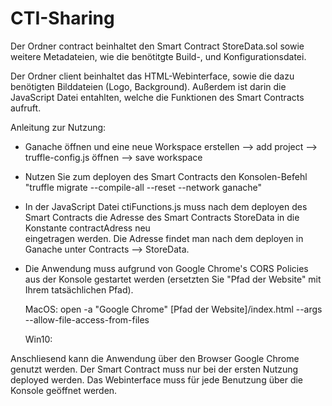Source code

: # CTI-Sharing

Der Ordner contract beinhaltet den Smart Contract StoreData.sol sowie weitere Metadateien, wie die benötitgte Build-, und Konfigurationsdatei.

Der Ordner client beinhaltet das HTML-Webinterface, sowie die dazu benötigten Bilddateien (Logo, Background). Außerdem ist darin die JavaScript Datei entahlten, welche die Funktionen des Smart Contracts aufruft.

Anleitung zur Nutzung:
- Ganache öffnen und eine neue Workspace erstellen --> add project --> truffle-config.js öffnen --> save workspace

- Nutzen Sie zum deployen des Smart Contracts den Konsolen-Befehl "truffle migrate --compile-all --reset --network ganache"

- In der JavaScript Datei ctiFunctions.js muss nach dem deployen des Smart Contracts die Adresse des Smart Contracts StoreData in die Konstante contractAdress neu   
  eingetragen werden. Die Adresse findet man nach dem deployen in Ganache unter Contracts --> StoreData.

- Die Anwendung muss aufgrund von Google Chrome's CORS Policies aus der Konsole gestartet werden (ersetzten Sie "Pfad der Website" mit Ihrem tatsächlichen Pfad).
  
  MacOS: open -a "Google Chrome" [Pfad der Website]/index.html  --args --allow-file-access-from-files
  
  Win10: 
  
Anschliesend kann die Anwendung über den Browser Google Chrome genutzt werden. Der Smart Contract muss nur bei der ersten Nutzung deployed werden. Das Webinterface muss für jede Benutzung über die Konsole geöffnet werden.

--

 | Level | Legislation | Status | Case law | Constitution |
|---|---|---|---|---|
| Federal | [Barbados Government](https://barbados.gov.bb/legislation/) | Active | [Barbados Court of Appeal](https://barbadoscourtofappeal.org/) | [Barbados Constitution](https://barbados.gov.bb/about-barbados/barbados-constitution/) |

--

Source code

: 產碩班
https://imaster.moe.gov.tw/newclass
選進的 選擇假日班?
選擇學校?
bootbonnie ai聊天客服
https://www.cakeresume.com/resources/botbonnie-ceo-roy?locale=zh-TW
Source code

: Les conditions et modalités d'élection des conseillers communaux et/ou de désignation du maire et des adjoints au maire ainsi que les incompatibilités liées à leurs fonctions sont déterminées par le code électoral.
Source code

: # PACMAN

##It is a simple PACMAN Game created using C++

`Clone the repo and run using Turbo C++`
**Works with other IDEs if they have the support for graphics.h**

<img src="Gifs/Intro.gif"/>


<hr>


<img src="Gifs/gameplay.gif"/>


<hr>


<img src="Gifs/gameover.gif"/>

* [TASK BRIEF]:
Please return all lines in the material above that include the word "JavaScript".

* [YOUR SOLUTION]:
Der Ordner client beinhaltet das HTML-Webinterface, sowie die dazu benötigten Bilddateien (Logo, Background). Außerdem ist darin die JavaScript Datei entahlten, welche die Funktionen des Smart Contracts aufruft.
- In der JavaScript Datei ctiFunctions.js muss nach dem deployen des Smart Contracts die Adresse des Smart Contracts StoreData in die Konstante contractAdress neu   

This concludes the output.